Sounds like a book I might ought to run a copy of down. In English, not German. MY German is NOT adequate for that sort of publication. Really was, at its best, adequate for a newspaper or a military frag order. And that was when I was using that language in the long ago.
Well I have been told that by the people at Rutgers University. The first time I called up that book in a search on line the name in the shorter version appeared. Every time I search it using the short version it comes up. ** Good luck to you for the book goes from $400 + dollars like new, to a used one of $85. The German one from 1840 is free online. Here in New Jersey at Rutgers university are 2 copies one each in 2 of their different Librarys. frank
The Rutgers people said "Ritter" was his surname? Hmm - I met at least two Germans while I was over there who were "Johann Ritter von something" They seemed to think the surname was "von Something". I just assumed they knew...
As to the price, be used or not obtained. $400+ is past my book budget. $85 requires a bit of thought, but could be handled.
My last post was in response to your info. The Rutgers people agreed with you. I was just saying to search on line all I used was the shorter version. frank
Ah, sorry I didn't understand.My German is pretty weak these days, from long disuse, over 40 years, but some still some sticks and I get the odd refresher from reading military history of the barbaric wars of the last century in Europe.
* Well Clyde, I guess that your Barbaric wars of the last century would be WW1 and WW2. The outright butchery of WW1 all because ONE man was killed. Then the German extermination of Millions of Jewish, Russians, other Europeans murdered by the wonderful toy making German people. Then I know what you are talking about. * Getting back to current events, my dilemma is that I wasn't alive since 1830, and not able to leave some info to myself on the 1st terminal in Jersey City. Don't know how you could build one and not leave info on it. Have you ever searched the Library of Congress? I have been very ineffectual in all my attempts. Maybe I should just write my Congressman and inform him of my Dilemma. He might be able to help me. frank
Yes, those. nd the Balkan Wars just prior to War One and Korea, and Vietnam (where I spent some time, dammit).

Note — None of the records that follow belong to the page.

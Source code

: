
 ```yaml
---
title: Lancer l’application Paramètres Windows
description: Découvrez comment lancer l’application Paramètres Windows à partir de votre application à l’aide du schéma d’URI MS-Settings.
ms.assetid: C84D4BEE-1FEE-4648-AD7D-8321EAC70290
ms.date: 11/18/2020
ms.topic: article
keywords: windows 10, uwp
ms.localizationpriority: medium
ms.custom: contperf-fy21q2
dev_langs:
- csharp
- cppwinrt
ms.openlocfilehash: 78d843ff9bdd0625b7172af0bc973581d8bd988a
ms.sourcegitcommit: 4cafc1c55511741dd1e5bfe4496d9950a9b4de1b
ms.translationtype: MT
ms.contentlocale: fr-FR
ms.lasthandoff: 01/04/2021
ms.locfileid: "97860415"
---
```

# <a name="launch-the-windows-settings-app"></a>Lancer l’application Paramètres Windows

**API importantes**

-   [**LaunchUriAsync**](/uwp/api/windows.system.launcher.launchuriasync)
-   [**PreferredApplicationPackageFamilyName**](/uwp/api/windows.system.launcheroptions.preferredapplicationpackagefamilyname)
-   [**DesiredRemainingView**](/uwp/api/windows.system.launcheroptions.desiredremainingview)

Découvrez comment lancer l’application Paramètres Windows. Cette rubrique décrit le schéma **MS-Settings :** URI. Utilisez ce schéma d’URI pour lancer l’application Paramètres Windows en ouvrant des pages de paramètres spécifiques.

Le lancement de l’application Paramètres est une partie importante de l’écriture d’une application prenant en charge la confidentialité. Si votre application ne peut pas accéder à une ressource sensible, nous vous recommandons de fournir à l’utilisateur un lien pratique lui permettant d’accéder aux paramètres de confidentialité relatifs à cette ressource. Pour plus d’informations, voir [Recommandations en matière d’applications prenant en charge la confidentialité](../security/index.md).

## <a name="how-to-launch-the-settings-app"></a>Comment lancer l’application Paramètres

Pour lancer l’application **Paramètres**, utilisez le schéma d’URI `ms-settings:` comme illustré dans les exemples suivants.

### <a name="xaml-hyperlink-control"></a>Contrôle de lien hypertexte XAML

Actually, for all that people claim War One was caused by the murder of one man, it wasn't. That event can perhaps be claimed as the match that lit the fuze to the powder magazine, it was probably inevitable within 6-12 months, as the Austro-Hungarians needed and wanted and earnestly sought a war there, Serbia the min target for reasons that involved internal socio-political and military reasons. Damp fools, but there you are when you have a very ramshackle and unworkable Empire.
Posted by: toptrain
Posted on: Jun 19th, 2016, 7:00pm
I do wish that someone, somewhere would add something useful to this thread In reference to the title of this thread. It is not about early photography, stations built 40 years after the subject terminal, the German language, or what caused World War One. I don't need critics just help. A part of this depot opened in 1834, additions continued till it was the Greek Revival styled depot shown in the 1844 footprint and my drawings. It remained an operating Depot until the opening of the second depot in 1857. This first depot was renovated and remained as a useful addition to this terminal facility till an unspecified date, where who knows what happened. It may have still been there when the PRR leased this railroad. All the may haves, and unspecified things with drawings, and measurments are what I am trying to find out, and share here.

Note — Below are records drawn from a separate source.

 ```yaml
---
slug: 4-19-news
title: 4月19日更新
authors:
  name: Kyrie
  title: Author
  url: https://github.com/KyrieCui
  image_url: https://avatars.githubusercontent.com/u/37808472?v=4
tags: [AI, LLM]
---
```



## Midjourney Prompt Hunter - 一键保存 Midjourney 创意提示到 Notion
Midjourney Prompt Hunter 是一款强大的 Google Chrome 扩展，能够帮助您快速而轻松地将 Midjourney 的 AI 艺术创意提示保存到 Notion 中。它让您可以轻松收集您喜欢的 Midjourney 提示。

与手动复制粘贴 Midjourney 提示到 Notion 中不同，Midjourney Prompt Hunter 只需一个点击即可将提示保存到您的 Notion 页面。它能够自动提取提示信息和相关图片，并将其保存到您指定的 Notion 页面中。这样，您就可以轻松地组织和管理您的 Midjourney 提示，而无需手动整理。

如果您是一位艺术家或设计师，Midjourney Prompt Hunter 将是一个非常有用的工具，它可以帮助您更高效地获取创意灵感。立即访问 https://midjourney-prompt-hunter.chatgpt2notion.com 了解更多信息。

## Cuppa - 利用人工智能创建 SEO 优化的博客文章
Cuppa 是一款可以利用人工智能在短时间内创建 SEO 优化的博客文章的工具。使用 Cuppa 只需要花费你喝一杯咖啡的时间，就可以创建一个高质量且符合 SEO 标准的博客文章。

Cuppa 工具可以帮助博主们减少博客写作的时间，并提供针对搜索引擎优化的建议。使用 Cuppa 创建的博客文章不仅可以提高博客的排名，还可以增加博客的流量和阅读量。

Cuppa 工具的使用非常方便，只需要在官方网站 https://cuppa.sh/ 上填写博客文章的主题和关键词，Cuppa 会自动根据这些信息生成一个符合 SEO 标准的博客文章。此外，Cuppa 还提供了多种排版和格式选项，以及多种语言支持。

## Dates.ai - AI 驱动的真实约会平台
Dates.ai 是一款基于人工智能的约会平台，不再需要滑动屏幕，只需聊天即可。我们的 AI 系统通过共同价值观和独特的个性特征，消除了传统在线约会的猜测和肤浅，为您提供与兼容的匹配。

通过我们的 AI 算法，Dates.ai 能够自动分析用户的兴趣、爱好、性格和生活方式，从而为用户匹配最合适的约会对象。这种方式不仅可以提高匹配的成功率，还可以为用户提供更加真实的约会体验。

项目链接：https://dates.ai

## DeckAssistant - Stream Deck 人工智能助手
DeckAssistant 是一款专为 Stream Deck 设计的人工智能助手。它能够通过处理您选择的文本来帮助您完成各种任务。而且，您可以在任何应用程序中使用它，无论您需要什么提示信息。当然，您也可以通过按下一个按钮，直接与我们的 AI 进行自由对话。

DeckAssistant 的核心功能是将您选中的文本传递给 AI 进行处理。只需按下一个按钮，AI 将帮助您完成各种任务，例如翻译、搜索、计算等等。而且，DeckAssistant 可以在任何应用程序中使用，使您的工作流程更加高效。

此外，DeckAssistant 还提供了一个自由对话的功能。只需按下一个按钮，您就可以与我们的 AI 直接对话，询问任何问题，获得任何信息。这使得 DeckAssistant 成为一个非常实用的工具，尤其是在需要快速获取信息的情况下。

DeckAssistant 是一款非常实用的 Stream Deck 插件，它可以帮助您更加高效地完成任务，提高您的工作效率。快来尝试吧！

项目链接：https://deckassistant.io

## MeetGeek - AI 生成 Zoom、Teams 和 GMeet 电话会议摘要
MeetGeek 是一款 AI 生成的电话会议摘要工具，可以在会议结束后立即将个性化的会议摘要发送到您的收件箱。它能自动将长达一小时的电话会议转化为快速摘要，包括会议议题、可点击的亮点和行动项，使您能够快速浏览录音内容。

Information for the first terminal of the " The New Jersey Railroad and Transportation Company", NJR&TCo.,
Main reference books; with abbreviations used in reference: "From the Hills to the Hudson" , By Walter Arndt Lucas. 1944.
"From Indian Trail to Iron Horse", Wheaton J. Lane, 1939. "Railroads in New Jersey", John T. Cunningham, 1997.
"The Railway and Locomotive Historical Society", Bulletin Number 88, May 1953 Article titled " The New Jersey Railroad and Transportation Company", by Leslie E. Freeman.
Dates; March, 7 1832, Chartered for NJR&TCo. Issued. (B-88, P-109.)
November 1832. Contractors began to chip away at the ridge. The Bergen Hill Cut was begun. (RinNJ, P-60.)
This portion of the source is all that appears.